Never having read the book, I recently decided to put that right and discovered just how evocative the rest of the opening paragraph is.
Not only is the writing wonderfully paced, with clever use of gentle repetition at the start of phrases, but the images invoked could apply to many other eras, including our own:
It was the best of times, it was the worst of times, it was the age of wisdom, it was the age of foolishness, it was the epoch of belief, it was the epoch of incredulity, it was the season of Light, it was the season of Darkness, it was the spring of hope, it was the winter of despair, we had everything before us, we had nothing before us, we were all going direct to Heaven, we were all going direct the other way – in short, the period was so far like the present period, that some of its noisiest authorities insisted on its being received, for good or for evil, in the superlative degree of comparison only.
It is also an example of how the very best can break the rules the rest of us should wisely try to live by. How many English teachers would recommend writing such a long sentence? Yet even to modern eyes it flows easily and clearly. It reminds me too of the writing style of JK Galbraith. He also wrote sentences of such lengths that in the hands of a mere mortal such as myself would be cumbersome and tortuous.
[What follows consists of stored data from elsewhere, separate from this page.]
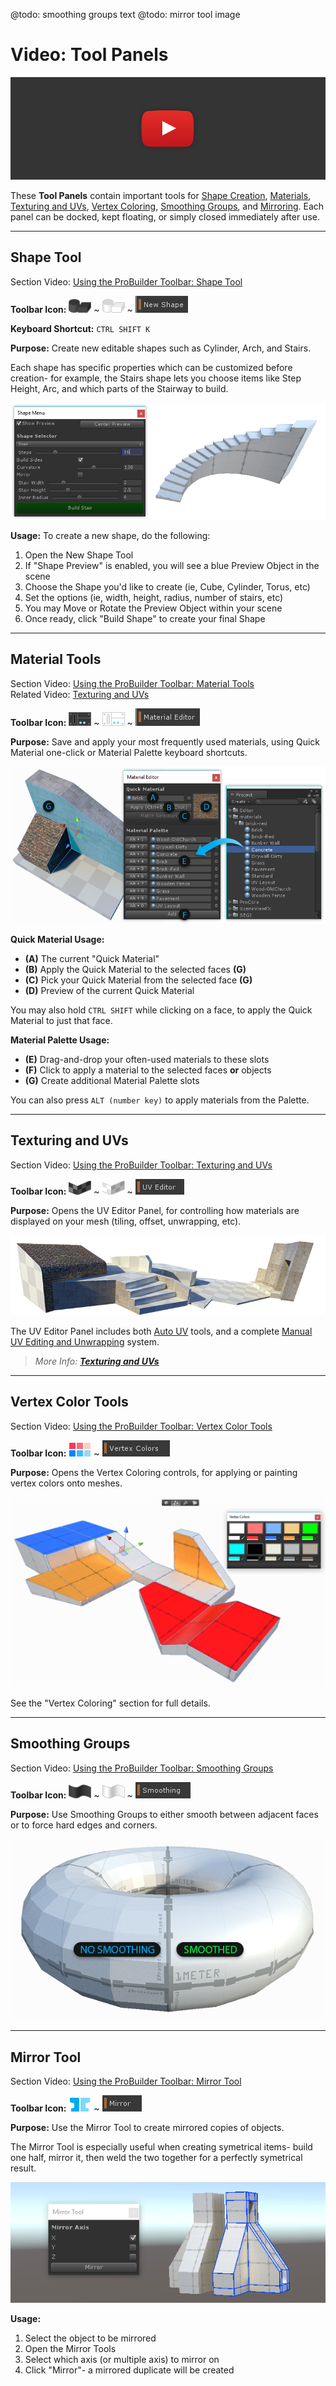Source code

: @todo: smoothing groups text
@todo: mirror tool image

# Video: Tool Panels

[![ProBuilder Toolbar: Tool Panels](../images/VideoLink_YouTube_768.png)](@todo "ProBuilder Toolbar: Tool Panels")

These **Tool Panels** contain important tools for [Shape Creation](@todo), [Materials](@todo), [Texturing and UVs](@todo), [Vertex Coloring](@todo), [Smoothing Groups](@todo), and [Mirroring](@todo). 
Each panel can be docked, kept floating, or simply closed immediately after use.

---

<a id="shape-tool"></a>
## Shape Tool

<div class="info-box warning">
Section Video: <a href="@todo link vid section">Using the ProBuilder Toolbar: Shape Tool</a>
</div> 

**Toolbar Icon:** ![Shape Tool Icon](Panel_Shapes.png "Create New Shape Icon") ~ ![Shape Tool Icon](Panel_Shapes_Light.png "Create New Shape Icon")
 ~ ![Shape Tool Text Button](ExampleImage_ShapeTool_TextButton.jpg "Create New Shape Text Button")

**Keyboard Shortcut:** `CTRL SHIFT K`

**Purpose:** Create new editable shapes such as Cylinder, Arch, and Stairs.

Each shape has specific properties which can be customized before creation- for example, the Stairs shape lets you choose items like Step Height, Arc, and which parts of the Stairway to build.

![Shape Tool Example](../images/Example_ShapeToolsWithCurvedStair.png)

**Usage:** To create a new shape, do the following:
 
1. Open the New Shape Tool
1. If "Shape Preview" is enabled, you will see a blue Preview Object in the scene
1. Choose the Shape you'd like to create (ie, Cube, Cylinder, Torus, etc)
1. Set the options (ie, width, height, radius, number of stairs, etc)
1. You may Move or Rotate the Preview Object within your scene
1. Once ready, click "Build Shape" to create your final Shape

---

## Material Tools

<div class="info-box warning">
Section Video: <a href="@todo link vid section">Using the ProBuilder Toolbar: Material Tools</a>
<br>
Related Video: <a href="@todo link vid section">Texturing and UVs</a>
</div> 

**Toolbar Icon:** ![Material Tools Icon](Panel_Materials.png "Material Tools Icon") ~ ![Material Tools Icon](Panel_Materials_Light.png "Material Tools Icon")
 ~ ![Material Tools Text Button](ExampleImage_MaterialTools_TextButton.jpg "Material Tools Text Button")

**Purpose:** Save and apply your most frequently used materials, using Quick Material one-click or Material Palette keyboard shortcuts.

![Material Tools](../images/MaterialTools_WithExample.png "Material Tools")

**Quick Material Usage:**

* **(A)** The current "Quick Material"
* **(B)** Apply the Quick Material to the selected faces **(G)**
* **(C)** Pick your Quick Material from the selected face **(G)**
* **(D)** Preview of the current Quick Material

You may also hold `CTRL SHIFT` while clicking on a face, to apply the Quick Material to just that face.

**Material Palette Usage:**

* **(E)** Drag-and-drop your often-used materials to these slots
* **(F)** Click to apply a material to the selected faces **or** objects
* **(G)** Create additional Material Palette slots

You can also press `ALT (number key)` to apply materials from the Palette.

---

## Texturing and UVs

<div class="info-box warning">
Section Video: <a href="@todo link vid section">Using the ProBuilder Toolbar: Texturing and UVs</a>
</div> 

**Toolbar Icon:** ![UV Editor Icon](Panel_UVeditor.png "UV Editor Icon") ~ ![UV Editor Icon](Panel_UVeditor_Light.png "UV Editor Icon")
 ~ ![UV Editor Text Button](Panel_UVEditor_TextButton.png "UV Editor Text Button")
 
**Purpose:** Opens the UV Editor Panel, for controlling how materials are displayed on your mesh (tiling, offset, unwrapping, etc).

![Materials Example](../images/Example_MaterialsOnLevel.png "Materials Example")

The UV Editor Panel includes both [Auto UV](@todo) tools, and a complete [Manual UV Editing and Unwrapping](@todo) system.

> *More Info: [**Texturing and UVs**](@todo)*

---

## Vertex Color Tools

<div class="info-box warning">
Section Video: <a href="@todo link vid section">Using the ProBuilder Toolbar: Vertex Color Tools</a>
</div>

**Toolbar Icon:** ![Vertex Color Tools Icon](Panel_VertColors.png "UV Editor Icon")
 ~ ![Vertex Color Tools Text Button](Panel_VertexColors_TextButton.png "UV Editor Text Button")
 
**Purpose:** Opens the Vertex Coloring controls, for applying or painting vertex colors onto meshes.

![Vertex Coloring](ExampleImage_VertexColoring.png "Vertex Coloring")

See the "Vertex Coloring" section for full details. 

---

## Smoothing Groups

<div class="info-box warning">
Section Video: <a href="@todo link vid section">Using the ProBuilder Toolbar: Smoothing Groups</a>
</div>

**Toolbar Icon:** ![Smoothing Groups Icon](Panel_Smoothing.png "Smoothing Groups Icon") ~ ![Smoothing Groups Icon](Panel_Smoothing_Light.png "Smoothing Groups Icon")
 ~ ![Smoothign Groups Text Button](Panel_Smoothing_TextButton.png "Smoothing Groups Text Button")

**Purpose:** Use Smoothing Groups to either smooth between adjacent faces or to force hard edges and corners.

![Smoothing Groups Example](ExampleImage_SmoothingGroups_Torus.png "Smoothing Groups Example")

---

## Mirror Tool

<div class="info-box warning">
Section Video: <a href="@todo link vid section">Using the ProBuilder Toolbar: Mirror Tool</a>
</div>

**Toolbar Icon:** ![Mirror Tool Icon](Object_Mirror.png "Mirror Tool Icon")
 ~ ![Mirror Tool Text Button](Object_Mirror_TextButton.png "Mirror Tool Text Button")

**Purpose:** Use the Mirror Tool to create mirrored copies of objects.

The Mirror Tool is especially useful when creating symetrical items- build one half, mirror it, then weld the two together
for a perfectly symetrical result.

![Mirror Tool Example](ExampleImage_Mirror.png "Mirror Tool Example")

**Usage:**

1. Select the object to be mirrored
1. Open the Mirror Tools
1. Select which axis (or multiple axis) to mirror on
1. Click "Mirror"- a mirrored duplicate will be created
Yet in the hands of the brilliance of a Galbraith or a Dickens that length provides brilliance and clarity.
As for the last sentence in A Tale of Two Cities, that too is a strong contender for the best final sentence of a book. (Don’t worry if you haven’t yet read the book: revealing the last line below won’t spoil the suspense for you if you do go on to read the whole thing.)
The preceding plot gives the final words their emotional impact. But even without knowing the events that trigger them, it is easy to admire the beauty of the words and the delicate balancing of the phrasing:
It is a far, far better thing that I do, than I have ever done; it is a far, far better rest I go to than I have ever known.
FOOTNOTE: The myth about Dickens’s wordiness
As you’ll have noticed from the opening sentence to A Tale of Two Cities, Charles Dickens was certainly not afraid of piling on the words at times. Brevity and simplicity are the hallmarks of many great authors, but not him.
There is a bit of an urban myth that this was due to money: that Dickens was paid by the word and so wrote more.
That’s not true, though there is a germ of truth hidden in the myth, as this excellent Twitter thread highlighted.
Alexandre Dumas was paid by the line, which helps explain his love of short, punchy dialogue that racks up the line count very quickly. Charles Dickens too had a pay-by-quantity incentive, but it was pay by instalment – and of course, more verbosity helps with getting to the end of an instalment.